Chase mode is what you’d expect — the ghosts are hunting. Each one does this differently, which we’ll get to.

Scatter mode kicks in periodically throughout the game. When it does, each ghost stops hunting and retreats to a fixed corner of the maze — Blinky to the upper right, Pinky to the upper left, Inky to the lower right, Clyde to the lower left. They just loop around their corner like they’ve forgotten you exist. Scatter mode lasts only a few seconds, but it’s your window to breathe, reposition, and grab dots safely.
The game alternates between scatter and chase mode on a fixed timer, cycling faster as the game progresses. Early in a level you get generous scatter breaks. By the second level, the fourth scatter period has shrunk to a single frame — effectively nothing. The reduction continues from there.
Frightened mode happens when you eat a power pellet. Ghosts turn blue, slow down, and scatter in random directions — now you’re the predator. They remember nothing during frightened mode; their personalities are completely suspended.
The interesting behavior — the part that makes Pac-Man feel different from every other arcade game of its era — happens in chase mode.
Blinky: The Honest Pursuer
Blinky is the red ghost, and he plays it completely straight. His target is always your current tile. Every update cycle, he calculates the shortest path toward wherever you are right now and moves in that direction.
This makes Blinky predictably dangerous. The longer you stay in one area, the more directly he converges on you. He’s also the ghost that gets released from the ghost house first, so he’s on you earliest.
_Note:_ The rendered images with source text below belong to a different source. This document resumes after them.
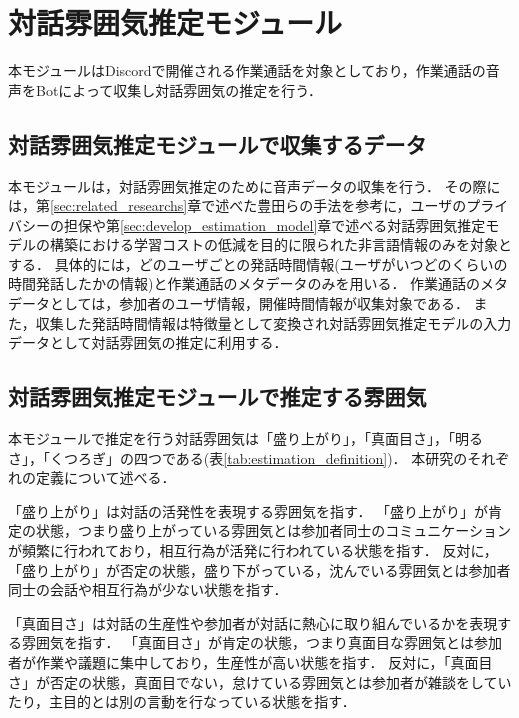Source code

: \section{対話雰囲気推定モジュール\label{node:estimation_module}}

本モジュールはDiscordで開催される作業通話を対象としており，作業通話の音声をBotによって収集し対話雰囲気の推定を行う．

\subsection{対話雰囲気推定モジュールで収集するデータ\label{item:estimation_module_collection_data}}

本モジュールは，対話雰囲気推定のために音声データの収集を行う．
その際には，第\ref{sec:related_researchs}章で述べた豊田らの手法を参考に，ユーザのプライバシーの担保や第\ref{sec:develop_estimation_model}章で述べる対話雰囲気推定モデルの構築における学習コストの低減を目的に限られた非言語情報のみを対象とする．
具体的には，どのユーザごとの発話時間情報(ユーザがいつどのくらいの時間発話したかの情報)と作業通話のメタデータのみを用いる．
作業通話のメタデータとしては，参加者のユーザ情報，開催時間情報が収集対象である．
また，収集した発話時間情報は特徴量として変換され対話雰囲気推定モデルの入力データとして対話雰囲気の推定に利用する．

\subsection{対話雰囲気推定モジュールで推定する雰囲気\label{item:estimated_atmosphere}}

本モジュールで推定を行う対話雰囲気は「盛り上がり」，「真面目さ」，「明るさ」，「くつろぎ」の四つである(表\ref{tab:estimation_definition})．
本研究のそれぞれの定義について述べる．

「盛り上がり」は対話の活発性を表現する雰囲気を指す．
「盛り上がり」が肯定の状態，つまり盛り上がっている雰囲気とは参加者同士のコミュニケーションが頻繁に行われており，相互行為が活発に行われている状態を指す．
反対に，「盛り上がり」が否定の状態，盛り下がっている，沈んでいる雰囲気とは参加者同士の会話や相互行為が少ない状態を指す．

「真面目さ」は対話の生産性や参加者が対話に熱心に取り組んでいるかを表現する雰囲気を指す．
「真面目さ」が肯定の状態，つまり真面目な雰囲気とは参加者が作業や議題に集中しており，生産性が高い状態を指す．
反対に，「真面目さ」が否定の状態，真面目でない，怠けている雰囲気とは参加者が雑談をしていたり，主目的とは別の言動を行なっている状態を指す．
There’s one additional wrinkle: Blinky has a hidden gear. As you eat more dots, his speed gradually increases. Clear a certain threshold of the maze and he enters what players call “Cruise Elroy” mode — his scatter behavior is disabled entirely and he chases you even during scatter phases. (Where the name comes from, nobody knows. It’s community terminology with no documented origin.) The more dots you eat, the faster he gets.
This is a brilliant difficulty mechanic. The more successful you are at clearing the maze, the more dangerous Blinky gets. The game punishes greed.
Pinky: The Ambusher
Pinky doesn’t go where you are. She goes where she thinks you’ll be.
Her target is the tile four squares ahead of Pac-Man’s current direction of travel. If you’re moving right, she’s aiming for a point four tiles to your right. If you’re moving up — well, we’ll get to that in a moment.
The intent is to have Pinky cut off escape routes. If Blinky is chasing you from behind and Pinky is targeting your path ahead, you’re being pinched. This is exactly what the designers intended: Blinky and Pinky were meant to work as a pair, with Blinky flushing you toward wherever Pinky is waiting.
In practice, Pinky is dangerous when you move in long straight lines. She’s also the reason experienced players develop the habit of making quick direction changes — it throws off her lead calculation entirely.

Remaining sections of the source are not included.